Task brief
If a line in the listing below includes the word "Nodal", pick it out.

Data excerpts
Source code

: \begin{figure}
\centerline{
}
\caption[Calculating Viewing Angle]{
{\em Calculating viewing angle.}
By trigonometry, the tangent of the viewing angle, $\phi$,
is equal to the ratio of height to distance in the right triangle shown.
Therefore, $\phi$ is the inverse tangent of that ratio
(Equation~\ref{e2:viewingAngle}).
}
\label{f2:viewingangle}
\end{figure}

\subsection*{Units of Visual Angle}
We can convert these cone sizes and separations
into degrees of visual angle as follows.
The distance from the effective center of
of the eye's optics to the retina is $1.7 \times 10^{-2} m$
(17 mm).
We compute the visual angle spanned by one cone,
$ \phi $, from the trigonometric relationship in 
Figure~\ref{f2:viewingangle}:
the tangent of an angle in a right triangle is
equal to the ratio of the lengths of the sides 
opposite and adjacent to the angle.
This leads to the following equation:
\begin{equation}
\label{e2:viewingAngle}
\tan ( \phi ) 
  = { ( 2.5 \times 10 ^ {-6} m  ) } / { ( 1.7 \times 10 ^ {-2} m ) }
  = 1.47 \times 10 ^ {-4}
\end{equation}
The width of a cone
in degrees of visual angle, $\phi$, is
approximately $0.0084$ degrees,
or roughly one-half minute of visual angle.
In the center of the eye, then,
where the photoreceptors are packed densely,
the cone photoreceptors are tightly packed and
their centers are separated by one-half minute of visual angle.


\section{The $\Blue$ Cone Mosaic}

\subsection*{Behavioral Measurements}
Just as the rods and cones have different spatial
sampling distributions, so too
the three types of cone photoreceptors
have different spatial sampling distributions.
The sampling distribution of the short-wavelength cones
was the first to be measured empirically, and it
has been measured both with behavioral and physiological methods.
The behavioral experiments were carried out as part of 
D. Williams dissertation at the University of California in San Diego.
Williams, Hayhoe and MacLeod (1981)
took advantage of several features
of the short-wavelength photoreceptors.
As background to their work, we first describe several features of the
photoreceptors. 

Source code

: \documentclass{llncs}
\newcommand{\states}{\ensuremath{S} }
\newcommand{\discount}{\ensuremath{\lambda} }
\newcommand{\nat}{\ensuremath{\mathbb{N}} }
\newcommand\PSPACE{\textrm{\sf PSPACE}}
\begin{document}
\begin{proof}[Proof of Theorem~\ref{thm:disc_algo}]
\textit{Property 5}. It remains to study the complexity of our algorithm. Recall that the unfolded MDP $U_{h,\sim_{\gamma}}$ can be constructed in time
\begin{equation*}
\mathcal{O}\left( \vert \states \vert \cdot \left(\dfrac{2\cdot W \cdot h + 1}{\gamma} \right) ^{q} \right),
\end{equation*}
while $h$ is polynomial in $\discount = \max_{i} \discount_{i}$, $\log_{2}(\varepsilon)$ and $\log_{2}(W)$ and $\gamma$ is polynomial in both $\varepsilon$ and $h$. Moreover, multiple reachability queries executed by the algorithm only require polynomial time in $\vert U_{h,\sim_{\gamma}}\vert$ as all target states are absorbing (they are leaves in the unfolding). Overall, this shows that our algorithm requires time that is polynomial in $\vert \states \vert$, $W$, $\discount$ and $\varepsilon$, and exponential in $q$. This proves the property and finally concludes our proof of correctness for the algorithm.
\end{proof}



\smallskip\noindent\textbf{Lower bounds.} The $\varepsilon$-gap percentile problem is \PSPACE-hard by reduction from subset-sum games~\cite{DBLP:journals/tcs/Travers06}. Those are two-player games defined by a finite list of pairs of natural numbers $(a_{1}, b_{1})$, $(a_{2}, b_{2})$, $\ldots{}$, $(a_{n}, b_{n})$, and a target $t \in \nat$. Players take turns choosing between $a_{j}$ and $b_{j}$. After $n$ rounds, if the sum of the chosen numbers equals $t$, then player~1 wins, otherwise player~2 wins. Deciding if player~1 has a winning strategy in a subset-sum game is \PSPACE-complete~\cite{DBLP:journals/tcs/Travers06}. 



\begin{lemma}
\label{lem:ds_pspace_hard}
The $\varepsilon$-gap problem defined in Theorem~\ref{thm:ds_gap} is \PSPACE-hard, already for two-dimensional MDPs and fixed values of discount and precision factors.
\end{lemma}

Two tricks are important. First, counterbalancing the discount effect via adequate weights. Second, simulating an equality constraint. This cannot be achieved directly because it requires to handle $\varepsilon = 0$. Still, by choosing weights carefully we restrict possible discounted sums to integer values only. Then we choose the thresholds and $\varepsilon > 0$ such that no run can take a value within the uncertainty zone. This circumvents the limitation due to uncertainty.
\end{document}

==

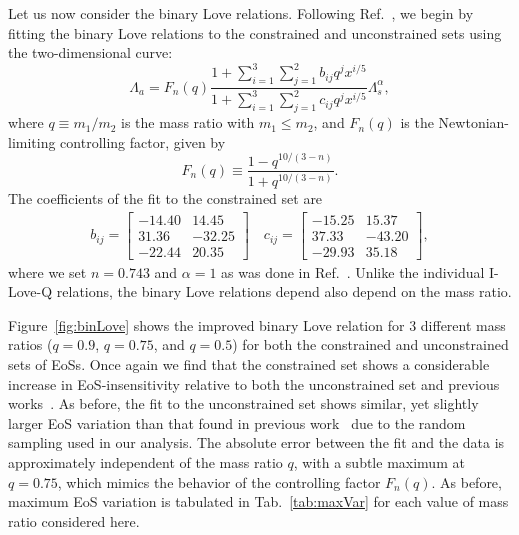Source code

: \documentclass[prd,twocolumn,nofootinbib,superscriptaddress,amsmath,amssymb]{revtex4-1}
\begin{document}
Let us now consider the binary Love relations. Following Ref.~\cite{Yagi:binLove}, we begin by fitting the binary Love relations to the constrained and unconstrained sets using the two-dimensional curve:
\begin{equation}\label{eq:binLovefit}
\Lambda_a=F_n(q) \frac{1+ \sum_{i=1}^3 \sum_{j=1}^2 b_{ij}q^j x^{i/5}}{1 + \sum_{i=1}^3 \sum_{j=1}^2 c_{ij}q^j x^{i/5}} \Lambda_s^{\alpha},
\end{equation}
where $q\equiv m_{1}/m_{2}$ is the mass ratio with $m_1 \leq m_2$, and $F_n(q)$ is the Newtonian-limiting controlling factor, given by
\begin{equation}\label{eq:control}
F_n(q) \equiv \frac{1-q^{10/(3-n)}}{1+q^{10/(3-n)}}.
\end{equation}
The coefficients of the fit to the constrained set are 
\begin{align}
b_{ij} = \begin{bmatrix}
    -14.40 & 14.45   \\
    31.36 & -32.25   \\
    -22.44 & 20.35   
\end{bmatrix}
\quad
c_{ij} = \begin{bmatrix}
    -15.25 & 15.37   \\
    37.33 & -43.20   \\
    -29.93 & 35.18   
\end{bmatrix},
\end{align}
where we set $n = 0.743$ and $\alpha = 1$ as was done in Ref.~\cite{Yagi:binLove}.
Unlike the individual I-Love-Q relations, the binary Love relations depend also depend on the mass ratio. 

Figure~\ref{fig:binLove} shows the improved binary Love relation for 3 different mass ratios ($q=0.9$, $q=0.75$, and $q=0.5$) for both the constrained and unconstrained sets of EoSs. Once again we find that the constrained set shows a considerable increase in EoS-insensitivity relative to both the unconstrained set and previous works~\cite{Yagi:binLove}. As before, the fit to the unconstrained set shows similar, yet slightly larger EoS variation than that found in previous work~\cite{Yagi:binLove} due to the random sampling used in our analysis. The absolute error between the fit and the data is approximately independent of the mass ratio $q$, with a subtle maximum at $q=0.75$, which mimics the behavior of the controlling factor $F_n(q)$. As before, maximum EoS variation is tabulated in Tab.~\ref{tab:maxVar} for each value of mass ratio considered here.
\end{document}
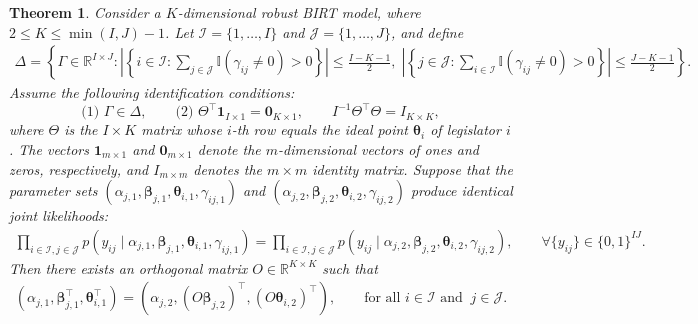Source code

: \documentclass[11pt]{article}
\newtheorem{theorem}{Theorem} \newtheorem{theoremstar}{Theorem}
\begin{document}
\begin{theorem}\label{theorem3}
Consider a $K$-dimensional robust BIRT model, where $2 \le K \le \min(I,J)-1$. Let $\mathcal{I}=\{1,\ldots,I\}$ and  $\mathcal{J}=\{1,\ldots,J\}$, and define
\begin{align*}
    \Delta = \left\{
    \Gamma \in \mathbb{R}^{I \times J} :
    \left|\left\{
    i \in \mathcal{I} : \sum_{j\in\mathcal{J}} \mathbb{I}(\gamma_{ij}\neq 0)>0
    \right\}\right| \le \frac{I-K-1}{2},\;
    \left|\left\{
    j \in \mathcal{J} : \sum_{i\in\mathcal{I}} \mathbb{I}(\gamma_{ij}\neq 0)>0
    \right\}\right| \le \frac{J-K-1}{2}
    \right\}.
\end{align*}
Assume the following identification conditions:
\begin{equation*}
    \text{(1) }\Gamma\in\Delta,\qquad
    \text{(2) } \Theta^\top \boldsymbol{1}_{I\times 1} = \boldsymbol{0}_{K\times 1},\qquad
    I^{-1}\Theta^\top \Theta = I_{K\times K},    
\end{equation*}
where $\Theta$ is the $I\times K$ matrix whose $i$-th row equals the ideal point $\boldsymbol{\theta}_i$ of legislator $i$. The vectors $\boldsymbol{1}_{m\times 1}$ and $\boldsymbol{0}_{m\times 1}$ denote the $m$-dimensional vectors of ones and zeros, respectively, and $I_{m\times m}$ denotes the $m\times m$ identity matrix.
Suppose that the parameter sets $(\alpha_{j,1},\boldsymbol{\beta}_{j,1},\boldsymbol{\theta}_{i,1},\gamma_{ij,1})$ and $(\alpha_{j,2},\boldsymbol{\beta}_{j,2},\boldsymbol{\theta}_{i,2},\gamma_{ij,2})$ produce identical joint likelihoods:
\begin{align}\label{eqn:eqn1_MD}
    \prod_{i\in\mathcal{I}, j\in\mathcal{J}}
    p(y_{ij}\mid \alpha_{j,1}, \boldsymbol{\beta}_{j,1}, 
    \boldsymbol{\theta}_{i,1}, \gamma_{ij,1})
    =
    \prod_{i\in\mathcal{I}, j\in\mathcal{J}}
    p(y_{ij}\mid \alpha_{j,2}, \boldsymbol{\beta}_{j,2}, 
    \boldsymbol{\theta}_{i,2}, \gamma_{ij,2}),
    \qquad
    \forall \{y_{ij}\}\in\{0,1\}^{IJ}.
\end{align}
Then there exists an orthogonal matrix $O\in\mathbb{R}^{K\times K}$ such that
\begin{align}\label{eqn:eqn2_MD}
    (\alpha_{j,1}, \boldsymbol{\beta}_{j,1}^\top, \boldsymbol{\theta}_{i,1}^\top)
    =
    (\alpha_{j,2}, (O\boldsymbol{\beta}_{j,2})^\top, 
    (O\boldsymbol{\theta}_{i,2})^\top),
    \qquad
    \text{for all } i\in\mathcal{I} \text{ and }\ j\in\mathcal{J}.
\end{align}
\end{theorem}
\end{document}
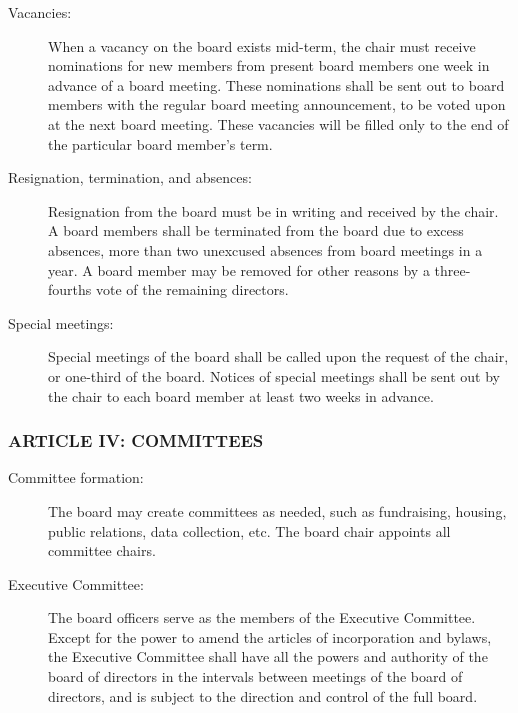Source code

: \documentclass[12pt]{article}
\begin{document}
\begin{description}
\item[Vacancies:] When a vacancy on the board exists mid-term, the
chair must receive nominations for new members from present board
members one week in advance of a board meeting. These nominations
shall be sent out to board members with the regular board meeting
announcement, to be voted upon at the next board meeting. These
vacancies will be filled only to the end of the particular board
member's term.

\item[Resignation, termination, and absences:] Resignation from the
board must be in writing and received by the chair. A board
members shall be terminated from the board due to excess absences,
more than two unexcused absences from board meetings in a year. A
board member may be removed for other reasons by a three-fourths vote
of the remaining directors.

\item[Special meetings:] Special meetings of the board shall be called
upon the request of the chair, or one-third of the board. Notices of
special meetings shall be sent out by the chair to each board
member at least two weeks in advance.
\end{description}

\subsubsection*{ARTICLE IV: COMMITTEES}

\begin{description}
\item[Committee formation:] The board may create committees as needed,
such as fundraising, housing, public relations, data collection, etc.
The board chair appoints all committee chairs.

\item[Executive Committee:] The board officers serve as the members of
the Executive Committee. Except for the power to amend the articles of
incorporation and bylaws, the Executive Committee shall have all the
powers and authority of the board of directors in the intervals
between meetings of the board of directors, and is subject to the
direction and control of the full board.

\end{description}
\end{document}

---

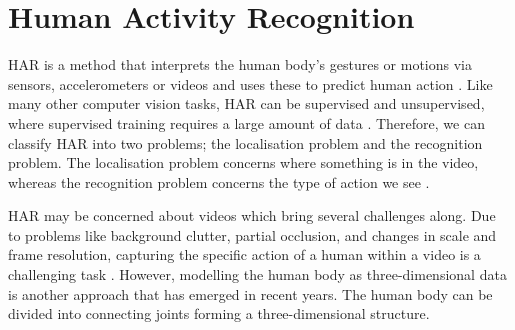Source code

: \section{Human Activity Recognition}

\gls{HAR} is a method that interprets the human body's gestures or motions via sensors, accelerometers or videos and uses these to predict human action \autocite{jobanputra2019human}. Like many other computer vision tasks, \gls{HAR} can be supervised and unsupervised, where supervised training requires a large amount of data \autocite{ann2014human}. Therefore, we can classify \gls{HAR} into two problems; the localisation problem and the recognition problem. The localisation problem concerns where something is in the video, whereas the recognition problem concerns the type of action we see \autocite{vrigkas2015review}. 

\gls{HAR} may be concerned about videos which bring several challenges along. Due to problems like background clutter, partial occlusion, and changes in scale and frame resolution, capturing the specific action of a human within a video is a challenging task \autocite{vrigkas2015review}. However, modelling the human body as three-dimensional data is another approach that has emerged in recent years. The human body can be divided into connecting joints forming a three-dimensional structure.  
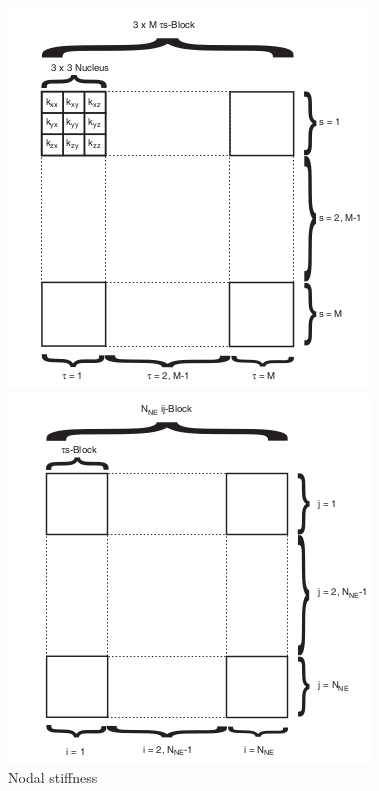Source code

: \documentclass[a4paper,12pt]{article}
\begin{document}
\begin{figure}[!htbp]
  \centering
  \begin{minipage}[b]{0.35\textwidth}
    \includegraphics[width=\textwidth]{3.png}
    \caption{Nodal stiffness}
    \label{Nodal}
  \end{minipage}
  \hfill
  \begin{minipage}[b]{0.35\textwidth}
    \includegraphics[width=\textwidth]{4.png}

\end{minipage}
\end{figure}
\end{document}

Result
    \caption{Nodal stiffness}
    \label{Nodal}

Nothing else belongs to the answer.